Marking space with pebbles however, is just a primitive example for the spatial referencing problem and it is not a practical approach either. In the first place, we cannot place a pebble in open space since it falls down. So we are bound to mark locations only at ground-level, but not somewhere above it, not somewhere in free space. Secondly, consider when interacting with a robot. Wouldn’t it be useful to lay trails of markers for robots to follow? It is obvious that in this case, we should have the freedom to place or remove markers at our will as we intend to guide robots into different destinations. Thirdly, imagine you are assisting a robot or a person at a remote location providing markers for tracing their route. This requires sharing markers between robots and users via a network. Again at this point, physical objects like pebbles are useless, as sending them over the wire, by no means is possible.

In order to accomplish this, we need the ability to mark out real points in space with virtual markers that behave the way a physical marker would do (i.e. persistent and observable from any point of view). A computational system looks ideal assuming that computer graphics and image processing techniques are somewhat favorable in making such a system. But would it be possible to replace those pebbles completely with virtual graphics, as if we were feeling no difference whether they are real or virtual? If ’yes’ is the answer, a system as such would be useful to develop human-robot interactions (HRI) to a larger extent. Nevertheless still it remains as an open question on how to exactly mark a point in space and hence exploring the possibilities in doing so, is the main focus of this research.

The flourishing new technologies of Augmented Reality (AR) have great potential for solving this problem. The ultimate goal of AR is to deliver the sensation that virtual objects are present in the real world [Cawood et al., 2007]. Special computer vision software are put in place to achieve this effect while rendering virtual 3D objects inside the real-time  video so that it appears to belong to the scene displayed by the camera. Augmenting real world space in such a way produces a stable answer for the core question highlighted above – how can we mark space? Its application for HRI is multidimensional so that it spans across navigation, programming, gaming, Learning from Demonstration (LfD) [Argall et al., 2009], multi-robot collaboration etc . . . Thereby we can raise several other questions at this point.

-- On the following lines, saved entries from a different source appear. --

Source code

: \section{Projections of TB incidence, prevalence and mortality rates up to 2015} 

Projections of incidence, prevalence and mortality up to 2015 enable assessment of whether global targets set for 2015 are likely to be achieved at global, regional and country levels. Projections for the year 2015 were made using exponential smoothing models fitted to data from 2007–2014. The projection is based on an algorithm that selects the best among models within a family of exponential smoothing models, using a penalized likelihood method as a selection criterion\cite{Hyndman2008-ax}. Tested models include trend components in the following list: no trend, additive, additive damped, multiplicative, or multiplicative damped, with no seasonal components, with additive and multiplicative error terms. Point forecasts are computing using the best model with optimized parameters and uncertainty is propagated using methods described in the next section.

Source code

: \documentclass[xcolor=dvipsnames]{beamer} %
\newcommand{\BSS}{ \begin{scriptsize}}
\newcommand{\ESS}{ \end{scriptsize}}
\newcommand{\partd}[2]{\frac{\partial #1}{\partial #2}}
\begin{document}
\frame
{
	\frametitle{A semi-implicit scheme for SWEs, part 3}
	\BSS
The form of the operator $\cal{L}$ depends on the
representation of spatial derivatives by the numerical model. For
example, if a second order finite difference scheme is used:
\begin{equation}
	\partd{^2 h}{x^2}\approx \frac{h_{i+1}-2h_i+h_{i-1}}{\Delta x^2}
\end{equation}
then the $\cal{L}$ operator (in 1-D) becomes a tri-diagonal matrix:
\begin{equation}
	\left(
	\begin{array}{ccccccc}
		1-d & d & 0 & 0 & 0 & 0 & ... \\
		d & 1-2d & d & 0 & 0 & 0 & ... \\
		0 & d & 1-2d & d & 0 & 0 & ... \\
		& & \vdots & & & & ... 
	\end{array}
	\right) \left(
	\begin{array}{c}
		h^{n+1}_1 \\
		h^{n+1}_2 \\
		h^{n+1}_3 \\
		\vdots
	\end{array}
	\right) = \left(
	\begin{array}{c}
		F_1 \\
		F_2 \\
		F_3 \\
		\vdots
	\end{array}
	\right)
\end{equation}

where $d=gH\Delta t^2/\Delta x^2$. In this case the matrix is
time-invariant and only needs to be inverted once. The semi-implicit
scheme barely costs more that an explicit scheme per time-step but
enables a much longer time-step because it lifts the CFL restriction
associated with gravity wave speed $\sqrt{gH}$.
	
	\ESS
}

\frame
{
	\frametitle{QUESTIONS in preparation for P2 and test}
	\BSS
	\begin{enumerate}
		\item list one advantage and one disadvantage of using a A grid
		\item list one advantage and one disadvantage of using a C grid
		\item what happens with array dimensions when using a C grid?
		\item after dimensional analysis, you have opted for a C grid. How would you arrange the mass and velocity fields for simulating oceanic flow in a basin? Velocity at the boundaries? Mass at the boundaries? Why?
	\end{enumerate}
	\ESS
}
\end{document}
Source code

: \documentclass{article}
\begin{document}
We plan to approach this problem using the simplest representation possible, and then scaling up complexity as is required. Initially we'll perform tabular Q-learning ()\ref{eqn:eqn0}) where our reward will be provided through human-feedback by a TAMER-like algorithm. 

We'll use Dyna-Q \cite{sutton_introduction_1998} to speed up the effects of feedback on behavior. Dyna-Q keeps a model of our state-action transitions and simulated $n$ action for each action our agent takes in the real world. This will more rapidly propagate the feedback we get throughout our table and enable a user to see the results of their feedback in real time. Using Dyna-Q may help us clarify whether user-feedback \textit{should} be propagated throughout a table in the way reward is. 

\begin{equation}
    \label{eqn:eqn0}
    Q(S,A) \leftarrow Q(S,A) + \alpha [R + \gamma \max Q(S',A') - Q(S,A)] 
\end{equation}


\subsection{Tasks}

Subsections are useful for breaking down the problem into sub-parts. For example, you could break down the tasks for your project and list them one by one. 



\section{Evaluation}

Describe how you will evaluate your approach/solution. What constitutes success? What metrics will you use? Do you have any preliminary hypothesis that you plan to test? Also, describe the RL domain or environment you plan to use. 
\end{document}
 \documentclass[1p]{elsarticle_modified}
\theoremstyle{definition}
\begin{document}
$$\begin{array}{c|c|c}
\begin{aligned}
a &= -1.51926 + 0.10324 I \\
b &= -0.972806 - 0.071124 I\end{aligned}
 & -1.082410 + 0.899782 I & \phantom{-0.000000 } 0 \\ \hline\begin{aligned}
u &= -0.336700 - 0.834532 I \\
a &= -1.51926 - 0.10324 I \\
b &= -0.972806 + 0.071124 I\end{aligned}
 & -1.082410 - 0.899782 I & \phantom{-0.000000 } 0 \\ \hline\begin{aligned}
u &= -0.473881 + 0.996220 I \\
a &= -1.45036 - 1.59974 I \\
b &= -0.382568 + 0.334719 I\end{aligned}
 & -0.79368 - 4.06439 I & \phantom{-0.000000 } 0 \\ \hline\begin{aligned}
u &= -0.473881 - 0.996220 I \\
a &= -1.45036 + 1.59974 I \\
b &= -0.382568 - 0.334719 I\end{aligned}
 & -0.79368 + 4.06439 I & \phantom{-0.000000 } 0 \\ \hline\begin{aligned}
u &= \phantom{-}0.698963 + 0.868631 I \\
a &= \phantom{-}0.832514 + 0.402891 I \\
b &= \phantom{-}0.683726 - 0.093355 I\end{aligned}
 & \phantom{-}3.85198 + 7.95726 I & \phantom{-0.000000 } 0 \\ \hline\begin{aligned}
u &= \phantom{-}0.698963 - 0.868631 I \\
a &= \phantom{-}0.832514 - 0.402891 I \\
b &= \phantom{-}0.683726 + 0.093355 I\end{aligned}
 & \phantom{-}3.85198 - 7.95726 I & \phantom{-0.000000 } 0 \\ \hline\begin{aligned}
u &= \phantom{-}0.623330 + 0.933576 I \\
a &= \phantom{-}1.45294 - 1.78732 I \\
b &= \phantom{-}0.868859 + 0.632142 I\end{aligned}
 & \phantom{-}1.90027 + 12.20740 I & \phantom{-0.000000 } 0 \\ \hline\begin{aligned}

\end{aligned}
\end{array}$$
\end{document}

  1. What types of AR applications are there for HRI frameworks?
  2. What existing methods are available to allow virtual markers to be placed and
    appear through the vision system of a robot?
  3. Is it possible to place a marker (mark space) persistently with AR?If possible, what are the methods, tools, and techniques?
  4. How do we apply an AR based spatial referencing system for HRI?
  5. How do we test whether such an application improves HRI? How can we measure
    its efficiency?

The above list of questions constitutes our main research problems. We testify these
questions with hypothesis as shown below.

If it is possible to develop an AR interface which addresses the problem of marking space persistently, then such an interface improves human-robot interaction.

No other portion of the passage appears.